*** Block opens ***
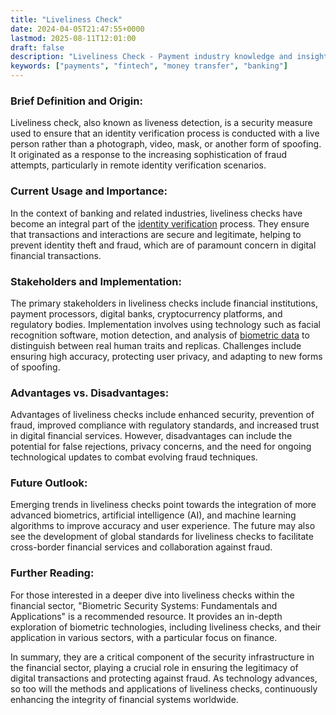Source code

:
 ```yaml
---
title: "Liveliness Check"
date: 2024-04-05T21:47:55+0000
lastmod: 2025-08-11T12:01:00
draft: false
description: "Liveliness Check - Payment industry knowledge and insights"
keywords: ["payments", "fintech", "money transfer", "banking"]
---
```


### Brief Definition and Origin:

Liveliness check, also known as liveness detection, is a security measure used to ensure that an identity verification process is conducted with a live person rather than a photograph, video, mask, or another form of spoofing. It originated as a response to the increasing sophistication of fraud attempts, particularly in remote identity verification scenarios.

### Current Usage and Importance:

In the context of banking and related industries, liveliness checks have become an integral part of the [identity verification](https://faisalkhan.com/learn/payments-wiki/identity-verification-idv/) process. They ensure that transactions and interactions are secure and legitimate, helping to prevent identity theft and fraud, which are of paramount concern in digital financial transactions.

### Stakeholders and Implementation:

The primary stakeholders in liveliness checks include financial institutions, payment processors, digital banks, cryptocurrency platforms, and regulatory bodies. Implementation involves using technology such as facial recognition software, motion detection, and analysis of [biometric data](https://faisalkhan.com/learn/payments-wiki/biometric-data/) to distinguish between real human traits and replicas. Challenges include ensuring high accuracy, protecting user privacy, and adapting to new forms of spoofing.

### Advantages vs. Disadvantages:

Advantages of liveliness checks include enhanced security, prevention of fraud, improved compliance with regulatory standards, and increased trust in digital financial services. However, disadvantages can include the potential for false rejections, privacy concerns, and the need for ongoing technological updates to combat evolving fraud techniques.

### Future Outlook:

Emerging trends in liveliness checks point towards the integration of more advanced biometrics, artificial intelligence (AI), and machine learning algorithms to improve accuracy and user experience. The future may also see the development of global standards for liveliness checks to facilitate cross-border financial services and collaboration against fraud.

### Further Reading:

For those interested in a deeper dive into liveliness checks within the financial sector, "Biometric Security Systems: Fundamentals and Applications" is a recommended resource. It provides an in-depth exploration of biometric technologies, including liveliness checks, and their application in various sectors, with a particular focus on finance.

In summary, they are a critical component of the security infrastructure in the financial sector, playing a crucial role in ensuring the legitimacy of digital transactions and protecting against fraud. As technology advances, so too will the methods and applications of liveliness checks, continuously enhancing the integrity of financial systems worldwide.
*** Block closes ***
## [What this task involves]
Which lines above contain "accuracy"? Show each of them.

## [Written response]
The primary stakeholders in liveliness checks include financial institutions, payment processors, digital banks, cryptocurrency platforms, and regulatory bodies. Implementation involves using technology such as facial recognition software, motion detection, and analysis of [biometric data](https://faisalkhan.com/learn/payments-wiki/biometric-data/) to distinguish between real human traits and replicas. Challenges include ensuring high accuracy, protecting user privacy, and adapting to new forms of spoofing.
Emerging trends in liveliness checks point towards the integration of more advanced biometrics, artificial intelligence (AI), and machine learning algorithms to improve accuracy and user experience. The future may also see the development of global standards for liveliness checks to facilitate cross-border financial services and collaboration against fraud.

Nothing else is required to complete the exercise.